(Stored data entries)

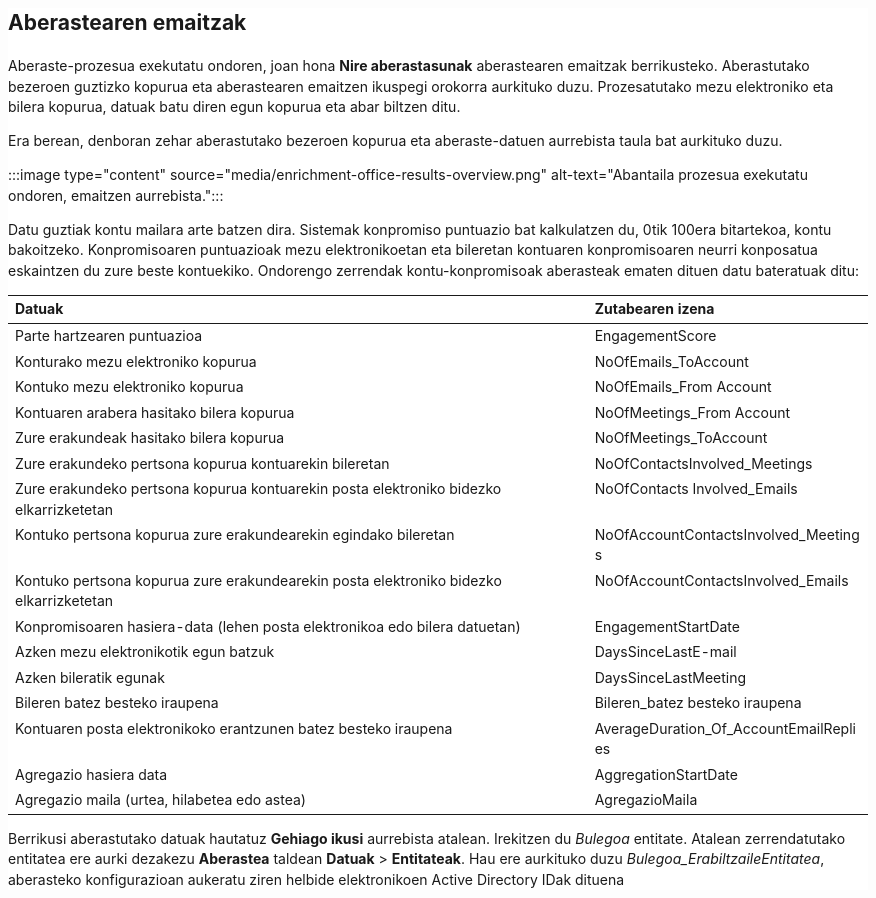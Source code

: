 ## <a name="enrichment-results"></a>Aberastearen emaitzak

Aberaste-prozesua exekutatu ondoren, joan hona **Nire aberastasunak** aberastearen emaitzak berrikusteko. Aberastutako bezeroen guztizko kopurua eta aberastearen emaitzen ikuspegi orokorra aurkituko duzu. Prozesatutako mezu elektroniko eta bilera kopurua, datuak batu diren egun kopurua eta abar biltzen ditu.

Era berean, denboran zehar aberastutako bezeroen kopurua eta aberaste-datuen aurrebista taula bat aurkituko duzu.  

:::image type="content" source="media/enrichment-office-results-overview.png" alt-text="Abantaila prozesua exekutatu ondoren, emaitzen aurrebista.":::

Datu guztiak kontu mailara arte batzen dira. Sistemak konpromiso puntuazio bat kalkulatzen du, 0tik 100era bitartekoa, kontu bakoitzeko. Konpromisoaren puntuazioak mezu elektronikoetan eta bileretan kontuaren konpromisoaren neurri konposatua eskaintzen du zure beste kontuekiko. Ondorengo zerrendak kontu-konpromisoak aberasteak ematen dituen datu bateratuak ditu:



| Datuak                                                                              | Zutabearen izena                              |
| :-------------------------------------------------------------------------------- |:---------------------------------------- |
| Parte hartzearen puntuazioa                                                                  |  EngagementScore                         |
| Konturako mezu elektroniko kopurua                                                       |  NoOfEmails_ToAccount                    |
| Kontuko mezu elektroniko kopurua                                                     |  NoOfEmails_From Account                  | 
| Kontuaren arabera hasitako bilera kopurua                                           |  NoOfMeetings_From Account                | 
| Zure erakundeak hasitako bilera kopurua                                 |  NoOfMeetings_ToAccount                  | 
| Zure erakundeko pertsona kopurua kontuarekin bileretan                  |  NoOfContactsInvolved_Meetings           | 
| Zure erakundeko pertsona kopurua kontuarekin posta elektroniko bidezko elkarrizketetan       |  NoOfContacts Involved_Emails             | 
| Kontuko pertsona kopurua zure erakundearekin egindako bileretan                  |  NoOfAccountContactsInvolved_Meetings    | 
| Kontuko pertsona kopurua zure erakundearekin posta elektroniko bidezko elkarrizketetan       |  NoOfAccountContactsInvolved_Emails      | 
| Konpromisoaren hasiera-data (lehen posta elektronikoa edo bilera datuetan)                        |  EngagementStartDate                     | 
| Azken mezu elektronikotik egun batzuk                                                             |  DaysSinceLastE-mail                      | 
| Azken bileratik egunak                                                           |  DaysSinceLastMeeting                    | 
| Bileren batez besteko iraupena                                                      |  Bileren_batez besteko iraupena             | 
| Kontuaren posta elektronikoko erantzunen batez besteko iraupena                                    |  AverageDuration_Of_AccountEmailReplies  | 
| Agregazio hasiera data                                                            |  AggregationStartDate                    | 
| Agregazio maila (urtea, hilabetea edo astea)                                          |  AgregazioMaila                        | 


Berrikusi aberastutako datuak hautatuz **Gehiago ikusi** aurrebista atalean. Irekitzen du *Bulegoa* entitate. Atalean zerrendatutako entitatea ere aurki dezakezu **Aberastea** taldean **Datuak** > **Entitateak**. Hau ere aurkituko duzu *Bulegoa_ErabiltzaileEntitatea*, aberasteko konfigurazioan aukeratu ziren helbide elektronikoen Active Directory IDak dituena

_The task_.
Go through the entries and copy every line with "Konpromisoaren".

_Answer to this exercise_.
Datu guztiak kontu mailara arte batzen dira. Sistemak konpromiso puntuazio bat kalkulatzen du, 0tik 100era bitartekoa, kontu bakoitzeko. Konpromisoaren puntuazioak mezu elektronikoetan eta bileretan kontuaren konpromisoaren neurri konposatua eskaintzen du zure beste kontuekiko. Ondorengo zerrendak kontu-konpromisoak aberasteak ematen dituen datu bateratuak ditu:
| Konpromisoaren hasiera-data (lehen posta elektronikoa edo bilera datuetan)                        |  EngagementStartDate                     | 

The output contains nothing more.